EXERCISE BRIEF ▸
Bring together all lines from the listing below that contain the string "target".

INPUT ▸

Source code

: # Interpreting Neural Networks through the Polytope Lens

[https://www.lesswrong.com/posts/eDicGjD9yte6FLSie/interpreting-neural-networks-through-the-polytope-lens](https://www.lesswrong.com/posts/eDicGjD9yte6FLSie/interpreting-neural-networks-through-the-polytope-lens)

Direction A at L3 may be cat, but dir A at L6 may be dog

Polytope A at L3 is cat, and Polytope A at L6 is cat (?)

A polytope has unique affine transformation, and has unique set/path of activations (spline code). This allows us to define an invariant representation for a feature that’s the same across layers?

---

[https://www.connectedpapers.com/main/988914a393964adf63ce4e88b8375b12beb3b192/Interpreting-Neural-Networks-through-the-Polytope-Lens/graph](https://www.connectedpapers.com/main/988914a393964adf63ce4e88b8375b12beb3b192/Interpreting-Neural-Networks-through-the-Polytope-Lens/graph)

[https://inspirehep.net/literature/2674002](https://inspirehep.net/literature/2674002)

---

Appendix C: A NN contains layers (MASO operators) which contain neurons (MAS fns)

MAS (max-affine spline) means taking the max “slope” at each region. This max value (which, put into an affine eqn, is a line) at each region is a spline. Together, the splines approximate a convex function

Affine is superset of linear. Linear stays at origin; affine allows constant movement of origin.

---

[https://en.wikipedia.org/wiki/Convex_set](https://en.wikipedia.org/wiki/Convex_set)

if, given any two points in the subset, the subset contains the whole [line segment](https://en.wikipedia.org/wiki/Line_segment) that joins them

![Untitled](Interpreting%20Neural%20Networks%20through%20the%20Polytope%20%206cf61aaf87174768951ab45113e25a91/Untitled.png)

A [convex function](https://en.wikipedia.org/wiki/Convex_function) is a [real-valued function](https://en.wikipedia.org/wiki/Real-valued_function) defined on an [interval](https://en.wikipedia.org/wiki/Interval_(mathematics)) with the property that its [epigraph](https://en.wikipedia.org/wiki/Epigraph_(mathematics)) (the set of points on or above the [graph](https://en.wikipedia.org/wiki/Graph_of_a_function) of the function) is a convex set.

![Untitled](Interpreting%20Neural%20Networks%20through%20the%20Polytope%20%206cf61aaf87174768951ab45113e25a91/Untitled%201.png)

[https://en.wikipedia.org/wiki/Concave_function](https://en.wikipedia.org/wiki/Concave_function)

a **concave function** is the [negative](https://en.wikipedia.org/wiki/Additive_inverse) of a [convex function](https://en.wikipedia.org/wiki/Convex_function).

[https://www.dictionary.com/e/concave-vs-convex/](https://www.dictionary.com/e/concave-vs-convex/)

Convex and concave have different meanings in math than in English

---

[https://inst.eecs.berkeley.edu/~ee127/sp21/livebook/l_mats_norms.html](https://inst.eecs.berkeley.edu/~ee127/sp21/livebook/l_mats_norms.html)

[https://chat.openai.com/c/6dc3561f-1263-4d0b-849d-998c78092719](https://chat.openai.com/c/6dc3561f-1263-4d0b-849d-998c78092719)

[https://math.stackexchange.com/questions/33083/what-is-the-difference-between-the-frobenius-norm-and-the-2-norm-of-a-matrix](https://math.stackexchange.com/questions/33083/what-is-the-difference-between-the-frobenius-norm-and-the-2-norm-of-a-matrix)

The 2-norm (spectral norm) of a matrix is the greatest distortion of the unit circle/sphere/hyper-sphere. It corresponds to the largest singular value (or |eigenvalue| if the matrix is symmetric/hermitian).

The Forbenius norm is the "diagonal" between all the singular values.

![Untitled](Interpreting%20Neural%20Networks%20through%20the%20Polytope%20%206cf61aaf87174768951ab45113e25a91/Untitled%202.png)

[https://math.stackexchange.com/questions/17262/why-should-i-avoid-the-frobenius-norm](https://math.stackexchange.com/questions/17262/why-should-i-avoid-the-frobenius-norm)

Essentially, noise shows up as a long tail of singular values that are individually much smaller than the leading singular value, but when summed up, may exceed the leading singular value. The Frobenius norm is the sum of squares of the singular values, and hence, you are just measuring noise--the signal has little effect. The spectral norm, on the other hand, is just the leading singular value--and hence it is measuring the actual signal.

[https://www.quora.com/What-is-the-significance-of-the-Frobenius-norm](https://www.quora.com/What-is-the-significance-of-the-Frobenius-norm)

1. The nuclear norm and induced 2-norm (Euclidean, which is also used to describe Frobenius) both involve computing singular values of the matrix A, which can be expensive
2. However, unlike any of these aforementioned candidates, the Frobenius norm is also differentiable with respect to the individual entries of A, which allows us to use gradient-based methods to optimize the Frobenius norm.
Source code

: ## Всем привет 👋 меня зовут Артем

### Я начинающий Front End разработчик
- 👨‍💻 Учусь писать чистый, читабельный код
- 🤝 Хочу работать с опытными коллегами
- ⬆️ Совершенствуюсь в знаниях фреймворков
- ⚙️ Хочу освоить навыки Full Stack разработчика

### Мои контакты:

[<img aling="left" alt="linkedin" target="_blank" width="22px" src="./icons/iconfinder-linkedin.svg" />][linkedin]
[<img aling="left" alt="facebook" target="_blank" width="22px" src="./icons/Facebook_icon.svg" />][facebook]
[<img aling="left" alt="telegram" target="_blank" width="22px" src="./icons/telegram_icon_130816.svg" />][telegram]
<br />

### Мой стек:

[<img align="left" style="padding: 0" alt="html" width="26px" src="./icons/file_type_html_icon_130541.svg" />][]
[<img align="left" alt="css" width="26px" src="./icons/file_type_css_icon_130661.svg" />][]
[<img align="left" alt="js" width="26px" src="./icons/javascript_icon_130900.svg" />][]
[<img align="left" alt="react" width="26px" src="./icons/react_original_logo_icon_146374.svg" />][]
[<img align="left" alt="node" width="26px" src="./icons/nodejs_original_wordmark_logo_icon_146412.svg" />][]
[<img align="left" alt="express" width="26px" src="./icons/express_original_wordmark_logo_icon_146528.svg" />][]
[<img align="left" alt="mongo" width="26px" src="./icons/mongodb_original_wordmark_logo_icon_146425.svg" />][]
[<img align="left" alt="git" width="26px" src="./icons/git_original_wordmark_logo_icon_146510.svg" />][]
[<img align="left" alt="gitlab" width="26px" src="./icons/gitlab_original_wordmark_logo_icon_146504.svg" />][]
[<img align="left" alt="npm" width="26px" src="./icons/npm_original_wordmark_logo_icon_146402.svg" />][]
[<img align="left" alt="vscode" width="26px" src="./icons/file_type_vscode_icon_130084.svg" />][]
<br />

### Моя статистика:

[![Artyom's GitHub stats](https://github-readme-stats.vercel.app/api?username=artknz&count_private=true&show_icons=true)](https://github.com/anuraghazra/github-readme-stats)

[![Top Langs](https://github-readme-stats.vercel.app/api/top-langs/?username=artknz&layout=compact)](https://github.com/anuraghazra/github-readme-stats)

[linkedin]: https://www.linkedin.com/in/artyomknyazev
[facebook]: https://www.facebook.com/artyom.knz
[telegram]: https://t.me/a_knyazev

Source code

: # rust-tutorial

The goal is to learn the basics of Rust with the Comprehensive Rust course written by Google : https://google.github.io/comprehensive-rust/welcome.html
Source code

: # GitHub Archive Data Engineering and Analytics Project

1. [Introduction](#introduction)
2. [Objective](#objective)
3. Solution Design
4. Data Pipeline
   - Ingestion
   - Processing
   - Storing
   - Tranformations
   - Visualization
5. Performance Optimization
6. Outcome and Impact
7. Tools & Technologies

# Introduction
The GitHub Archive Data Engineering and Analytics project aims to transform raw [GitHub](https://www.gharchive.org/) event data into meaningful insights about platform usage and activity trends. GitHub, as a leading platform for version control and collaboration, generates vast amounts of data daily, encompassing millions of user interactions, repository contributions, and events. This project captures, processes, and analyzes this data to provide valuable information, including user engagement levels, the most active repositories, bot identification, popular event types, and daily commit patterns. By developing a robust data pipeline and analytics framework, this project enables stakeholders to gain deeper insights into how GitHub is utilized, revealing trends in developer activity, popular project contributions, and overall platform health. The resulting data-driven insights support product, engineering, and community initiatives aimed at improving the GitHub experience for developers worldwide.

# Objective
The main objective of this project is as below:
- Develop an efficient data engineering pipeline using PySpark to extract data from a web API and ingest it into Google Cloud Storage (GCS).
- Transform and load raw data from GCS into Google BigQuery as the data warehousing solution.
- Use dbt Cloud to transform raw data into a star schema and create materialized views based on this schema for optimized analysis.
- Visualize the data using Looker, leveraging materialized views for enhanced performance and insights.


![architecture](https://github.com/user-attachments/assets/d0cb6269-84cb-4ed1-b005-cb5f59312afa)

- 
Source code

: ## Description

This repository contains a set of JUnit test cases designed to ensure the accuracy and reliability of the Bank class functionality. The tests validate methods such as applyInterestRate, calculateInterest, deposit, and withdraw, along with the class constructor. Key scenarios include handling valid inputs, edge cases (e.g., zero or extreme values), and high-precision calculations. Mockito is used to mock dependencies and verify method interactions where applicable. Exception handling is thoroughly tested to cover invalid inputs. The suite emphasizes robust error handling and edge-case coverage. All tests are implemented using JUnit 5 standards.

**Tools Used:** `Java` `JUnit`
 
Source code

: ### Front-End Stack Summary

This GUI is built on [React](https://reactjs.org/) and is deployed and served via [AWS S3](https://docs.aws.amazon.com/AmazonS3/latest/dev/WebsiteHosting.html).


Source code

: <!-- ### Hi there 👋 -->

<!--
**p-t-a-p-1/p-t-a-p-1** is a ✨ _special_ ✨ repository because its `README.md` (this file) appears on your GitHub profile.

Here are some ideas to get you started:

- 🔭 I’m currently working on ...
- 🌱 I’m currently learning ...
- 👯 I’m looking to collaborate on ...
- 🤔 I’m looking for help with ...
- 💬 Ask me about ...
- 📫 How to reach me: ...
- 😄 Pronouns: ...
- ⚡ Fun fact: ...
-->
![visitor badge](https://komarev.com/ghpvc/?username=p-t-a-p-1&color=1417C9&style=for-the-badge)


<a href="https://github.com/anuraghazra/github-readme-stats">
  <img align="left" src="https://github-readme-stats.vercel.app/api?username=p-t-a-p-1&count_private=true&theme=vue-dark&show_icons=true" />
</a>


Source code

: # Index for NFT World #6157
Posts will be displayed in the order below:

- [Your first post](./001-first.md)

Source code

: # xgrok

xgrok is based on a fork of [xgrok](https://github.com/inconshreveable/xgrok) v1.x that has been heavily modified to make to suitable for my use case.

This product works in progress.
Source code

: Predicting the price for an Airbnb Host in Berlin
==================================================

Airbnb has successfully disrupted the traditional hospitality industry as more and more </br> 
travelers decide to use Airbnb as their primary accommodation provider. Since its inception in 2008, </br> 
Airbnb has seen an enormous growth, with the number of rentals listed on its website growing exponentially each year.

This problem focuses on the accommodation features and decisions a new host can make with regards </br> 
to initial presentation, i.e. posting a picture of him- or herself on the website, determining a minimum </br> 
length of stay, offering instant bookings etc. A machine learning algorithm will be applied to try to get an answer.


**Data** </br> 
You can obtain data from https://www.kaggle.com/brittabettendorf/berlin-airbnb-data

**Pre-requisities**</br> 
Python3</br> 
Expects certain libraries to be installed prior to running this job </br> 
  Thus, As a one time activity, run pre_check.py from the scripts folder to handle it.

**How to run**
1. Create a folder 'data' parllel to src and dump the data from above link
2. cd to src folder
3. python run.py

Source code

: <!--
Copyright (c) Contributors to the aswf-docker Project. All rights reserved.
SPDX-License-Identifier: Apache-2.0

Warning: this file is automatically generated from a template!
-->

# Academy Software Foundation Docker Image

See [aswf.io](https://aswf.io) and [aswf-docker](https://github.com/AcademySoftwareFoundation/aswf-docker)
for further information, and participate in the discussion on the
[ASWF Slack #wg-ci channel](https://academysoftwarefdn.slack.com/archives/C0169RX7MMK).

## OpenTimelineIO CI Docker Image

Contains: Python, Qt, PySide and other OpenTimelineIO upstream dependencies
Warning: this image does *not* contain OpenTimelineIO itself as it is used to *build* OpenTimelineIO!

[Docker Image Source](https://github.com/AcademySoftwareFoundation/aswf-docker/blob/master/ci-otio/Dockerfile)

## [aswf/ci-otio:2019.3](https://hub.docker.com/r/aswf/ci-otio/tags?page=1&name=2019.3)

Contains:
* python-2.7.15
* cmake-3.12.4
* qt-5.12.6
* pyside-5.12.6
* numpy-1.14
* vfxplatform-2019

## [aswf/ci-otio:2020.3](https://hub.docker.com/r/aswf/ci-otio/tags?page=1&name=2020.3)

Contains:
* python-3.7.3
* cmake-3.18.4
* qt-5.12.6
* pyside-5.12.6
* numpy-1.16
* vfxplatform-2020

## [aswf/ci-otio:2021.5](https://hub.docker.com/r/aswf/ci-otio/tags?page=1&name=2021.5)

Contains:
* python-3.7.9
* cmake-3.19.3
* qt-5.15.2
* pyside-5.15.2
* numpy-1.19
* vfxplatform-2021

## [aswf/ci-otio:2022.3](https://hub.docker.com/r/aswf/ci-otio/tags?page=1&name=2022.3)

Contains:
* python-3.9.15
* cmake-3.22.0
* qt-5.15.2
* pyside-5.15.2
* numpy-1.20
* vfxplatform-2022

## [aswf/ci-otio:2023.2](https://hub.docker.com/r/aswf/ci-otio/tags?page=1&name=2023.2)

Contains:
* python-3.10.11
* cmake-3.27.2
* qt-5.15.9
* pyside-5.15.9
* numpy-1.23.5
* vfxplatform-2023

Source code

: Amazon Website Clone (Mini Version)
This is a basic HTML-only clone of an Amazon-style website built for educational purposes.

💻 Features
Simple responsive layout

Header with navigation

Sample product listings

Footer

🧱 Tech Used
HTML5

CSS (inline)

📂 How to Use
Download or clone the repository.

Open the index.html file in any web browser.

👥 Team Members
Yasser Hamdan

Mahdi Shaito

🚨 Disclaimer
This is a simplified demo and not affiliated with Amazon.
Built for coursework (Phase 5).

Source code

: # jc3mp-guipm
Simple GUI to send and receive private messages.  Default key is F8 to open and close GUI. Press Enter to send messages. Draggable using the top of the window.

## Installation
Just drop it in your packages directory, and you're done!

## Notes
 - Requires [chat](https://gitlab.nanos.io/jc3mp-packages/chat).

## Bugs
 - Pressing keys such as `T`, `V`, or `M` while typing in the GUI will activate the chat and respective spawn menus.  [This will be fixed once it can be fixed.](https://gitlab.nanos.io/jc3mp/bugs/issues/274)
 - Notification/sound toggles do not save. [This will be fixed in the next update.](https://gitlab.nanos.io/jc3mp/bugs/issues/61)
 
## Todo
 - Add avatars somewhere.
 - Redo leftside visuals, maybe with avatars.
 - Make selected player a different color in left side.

RESULT FOR THIS TASK ▸
[<img aling="left" alt="linkedin" target="_blank" width="22px" src="./icons/iconfinder-linkedin.svg" />][linkedin]
[<img aling="left" alt="facebook" target="_blank" width="22px" src="./icons/Facebook_icon.svg" />][facebook]
[<img aling="left" alt="telegram" target="_blank" width="22px" src="./icons/telegram_icon_130816.svg" />][telegram]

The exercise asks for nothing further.